In 2010 the District Department of Transportation (DDOT) in Washington D.C. initiated its new pay-by-phone parking system. The intent of this system was to eliminate the need for drivers to have change handy to feed into parking meters.
The D.C. pilot program began on April 12, 2010 and is still be going strong. In downtown Washington pay-by-phone meter options can be observed throughout the city.
At the time of its launch, DDOT Director Gabe Klein said, "This service will greatly improve the parking experience for many of our residents, because its so simple to use." He added, "No one likes to carry a lot of change, but almost everyone has a cell phone, and all it takes is one call to pay for a meter."
Across the globe many other cities are beginning to seriously look at pay-by-phone options for parking meters in addition to coins and/or credit cards.
San Francisco just announced last month they were implementing pay-by-phone parking throughout the city; New York City announced their pilot program last summer.
Its also being used and/or considered in Canada, Australia and in the U.K.
Pros of this kind of system are convenience, and some services even send text messages to let the user know meter time is almost up, however the cons can be associated with privacy/security risks (as with anything these days) and also the fact mistakes can happen.
For instance, The Washington Examiner recently reported despite the fact pay-by-phone parking systems are supposed to "make parking easy", approximately 25 drivers a day are still getting ticketed after paying the meter with a mobile phone.
The Examiner report cited examples of a few dissatisfied users, some of which had been ticketed numerous times despite having paid the parking fees through their phones.
One Northern Virginia resident, Laura Howell, told The Examiner, "The mobile payment system is flawed and should not be grounds to receive a ticket until all system issues are resolved," also mentioning she'd been ticketed three times.
The reason given for the average of 25 undeserved tickets being issued a day in Washington is being attributed to delays in data being transferred.
"There are times there is a delay," DDOT spokesman John Lisle told The Examiner in Dec. 2011, adding that the city is updating the pay-by-phone software to fix the glitches. "We're working to eliminate those problems, and if it does happen to somebody, they can [appeal] it to the Department of Motor Vehicles."

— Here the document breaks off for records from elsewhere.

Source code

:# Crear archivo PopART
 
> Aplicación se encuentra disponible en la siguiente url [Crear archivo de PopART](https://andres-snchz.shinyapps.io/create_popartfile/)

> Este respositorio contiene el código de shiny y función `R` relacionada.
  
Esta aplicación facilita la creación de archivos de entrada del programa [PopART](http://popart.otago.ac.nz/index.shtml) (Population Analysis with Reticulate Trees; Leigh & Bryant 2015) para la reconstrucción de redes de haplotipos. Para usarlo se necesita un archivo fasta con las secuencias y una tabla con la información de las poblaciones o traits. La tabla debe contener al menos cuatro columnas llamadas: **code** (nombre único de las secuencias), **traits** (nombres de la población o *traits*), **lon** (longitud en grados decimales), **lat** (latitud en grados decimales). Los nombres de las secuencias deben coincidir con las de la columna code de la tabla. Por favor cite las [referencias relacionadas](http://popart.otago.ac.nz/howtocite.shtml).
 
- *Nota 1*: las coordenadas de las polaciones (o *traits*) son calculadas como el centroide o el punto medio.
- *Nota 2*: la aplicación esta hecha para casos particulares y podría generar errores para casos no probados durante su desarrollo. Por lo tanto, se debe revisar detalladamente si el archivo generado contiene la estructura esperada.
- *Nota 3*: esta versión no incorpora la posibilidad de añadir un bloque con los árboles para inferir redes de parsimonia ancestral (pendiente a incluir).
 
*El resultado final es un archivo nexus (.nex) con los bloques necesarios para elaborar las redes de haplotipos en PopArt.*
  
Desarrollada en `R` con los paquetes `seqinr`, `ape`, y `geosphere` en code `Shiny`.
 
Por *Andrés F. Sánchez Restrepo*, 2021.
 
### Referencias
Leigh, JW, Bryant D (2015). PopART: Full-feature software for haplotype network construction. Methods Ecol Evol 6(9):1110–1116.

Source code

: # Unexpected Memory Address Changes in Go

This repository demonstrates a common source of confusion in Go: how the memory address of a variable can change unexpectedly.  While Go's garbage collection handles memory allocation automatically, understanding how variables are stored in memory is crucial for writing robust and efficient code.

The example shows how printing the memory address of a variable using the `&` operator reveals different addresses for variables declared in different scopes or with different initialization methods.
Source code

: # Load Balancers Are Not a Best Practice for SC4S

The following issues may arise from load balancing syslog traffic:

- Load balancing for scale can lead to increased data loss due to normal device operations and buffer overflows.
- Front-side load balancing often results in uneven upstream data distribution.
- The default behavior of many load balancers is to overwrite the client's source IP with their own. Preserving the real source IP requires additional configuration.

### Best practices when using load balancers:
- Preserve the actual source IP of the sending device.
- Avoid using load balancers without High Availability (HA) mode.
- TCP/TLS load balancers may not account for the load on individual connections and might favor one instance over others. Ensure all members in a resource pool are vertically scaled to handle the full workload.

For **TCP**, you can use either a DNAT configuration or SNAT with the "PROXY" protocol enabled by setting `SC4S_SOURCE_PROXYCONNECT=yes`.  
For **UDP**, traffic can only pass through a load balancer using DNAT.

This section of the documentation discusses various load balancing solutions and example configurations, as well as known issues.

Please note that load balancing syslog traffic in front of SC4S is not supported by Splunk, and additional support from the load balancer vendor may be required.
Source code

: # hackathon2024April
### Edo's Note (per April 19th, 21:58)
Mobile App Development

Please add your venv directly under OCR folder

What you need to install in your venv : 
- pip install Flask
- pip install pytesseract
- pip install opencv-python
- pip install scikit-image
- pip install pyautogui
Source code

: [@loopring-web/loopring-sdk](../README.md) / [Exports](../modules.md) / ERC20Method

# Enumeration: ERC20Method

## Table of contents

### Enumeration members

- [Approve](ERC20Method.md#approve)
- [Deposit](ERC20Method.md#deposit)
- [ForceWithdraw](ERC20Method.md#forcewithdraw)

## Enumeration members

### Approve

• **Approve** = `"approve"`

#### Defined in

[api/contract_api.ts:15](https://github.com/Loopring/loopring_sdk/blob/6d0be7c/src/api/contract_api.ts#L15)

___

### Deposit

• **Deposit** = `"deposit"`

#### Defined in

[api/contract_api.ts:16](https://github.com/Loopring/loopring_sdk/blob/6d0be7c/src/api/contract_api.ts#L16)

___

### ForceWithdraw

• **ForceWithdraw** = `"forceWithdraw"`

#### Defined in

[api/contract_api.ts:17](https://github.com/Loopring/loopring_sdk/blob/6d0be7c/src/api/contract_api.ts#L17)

Reportedly the number of undeserved tickets are not representative of the overall success of the program, with 180,000 registered users in the District, about 10,000 a day are using the service.
It appears based on major cities integrating mobile payments within its meter fee options, that this trend might be here to stay. Perhaps this is not so surprising being that mobile use is anticipated to explode by 2015.
Additionally a recent report in Nov. 2011, "Already 16% of smartphone owners use PayPal or other types of e-Wallet solutions as their preferred method for mobile payments, and 1 in 4 Millennials regularly use their mobile phones to research products or services prior to a purchase."
Mobile is definitely en vogue, and chances are more pay-by-phone options will be cropping up in many regions. If history is any indicator with other market changes that rely on the marriage between convenience and technology, there may soon come a time where fishing for coins to feed the meter is a far distant memory.
Does your city offer pay-by-phone parking? If it did, would you use it?